I have read social media articles about the importance of acetylcholine (ACh) for muscles and memory. Since cholinergic drugs can inhibit, enhance, or mimic the action of the neurotransmitter acetylcholine, I wanted to find a study that showed the different effects of drugs on acetylcholine receptors. A recent study hypothesized that acetylcholine modulates spinal locomotor control circuitry via M2 and M3 muscarinic receptors. The goal of the study was to prove that M2 and M3 receptors, which can be found in the heart, have opposing cellular mechanisms of action on the spinal locomotor circuits. This is important because the spinal cord executes the rhythmical and sequential activations of muscles in locomotion.
For methodology, isolated in vitro spinal cord preparations were obtained from neonatal mice. Single cell recordings were used to measure the electrophysiological responses of single neurons using a microelectrode system. The in vitro isolated spinal cords were pinned in a recording chamber, which was continuously superfused with recording an artificial cerebrospinal fluid (CSF). NMDA, 5-HT, DA were added to the aCSF solution to trigger the fictive locomotion, meaning locomotion while the muscles are removed or cut. For data analysis, the single cell recordings were analyzed with Clampfit software and Mini-Analysis software for PSCs, postsynaptic currents. Two drugs were used. The methoctramine drug (MTT) is an M2 receptor antagonist and was applied at a concentration of 20 microM. The 4-DAMP drug (DP) is an M3 receptor antagonist and was applied at a concentration of 2 microM. The experiment used less amount of DP than MTT because it is within the range that has previously been used to block M3 receptor- related locomotor activity in the spinal cord. All drugs were dissolved in water except for DP which was dissolved in DMSO.

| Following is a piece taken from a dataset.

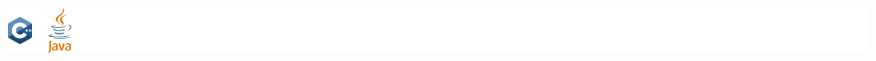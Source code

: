 <img src="https://github.com/AnasImloul/Leetcode-Solutions/blob/main/icons/c%2B%2B.svg" width="24px" align="center"/></a>&nbsp;&nbsp;&nbsp;&nbsp;<a href="./Last%20Stone%20Weight%20II/Last%20Stone%20Weight%20II.java"><img src="https://github.com/AnasImloul/Leetcode-Solutions/blob/main/icons/java.svg" width="24px" align="center"/>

The first result showed that the blockage of M2 muscarinic receptors, using MTT, increased the duration of the ventral root bursts, decreased burst variability and frequency, and reduced the amplitude of drug induced locomotor output (Fig 1c-e). However, the blockage of M3 muscarinic receptors, using DP, did not significantly affect burst frequency of the receptors, firing frequency, or had any effect on burst amplitude (Fig 2d,e). Second, M2 receptor activation led to an outward current, the upward deflection of the current trace. The M3 receptor activation led to an inward current in motoneurons, downward deflection of a current trace (Fig 3 a-c). These data demonstrate that ACh acts on motoneurons via M2 and M3 receptors and these two receptors have opposing actions. Third, the study concluded that M2 and M3 muscarinic receptors affect the motoneuron rheobase, the smallest current amplitude in a membrane potential, differently. When MTT was co-applied with muscarine, an increase in motor neuron rheobase was noted but no change was observed in the maximum firing rates of motoneurons. However, when DP was coapplied with muscarine, a decrease in motor neuron rheobase was noted but no change was noted in the maximum firing rates. These data reveal the opposing modulatory actions of M2 and M3 receptors with respect to regulation of the amount of stimulation required to induce repetitive firing (Fig 4e,f). Fourth, MTT had no effect on the amplitude of medium after-hyperpolarizations (mAHP) in motoneurons but increased action potential half-width, the duration of action potential halfway between threshold and the action potential peak. In contrast, DP reduced the mAHP amplitude and decreased action potential half-width (Fig5d,e). These results demonstrate opposing modulatory actions of M2 and M3 receptors. The study provides further evidence that ACh acting via M2 receptors regulate CPG neurons involved in rhythm generation while M3 receptors generate adequate frequencies of respiratory patterns.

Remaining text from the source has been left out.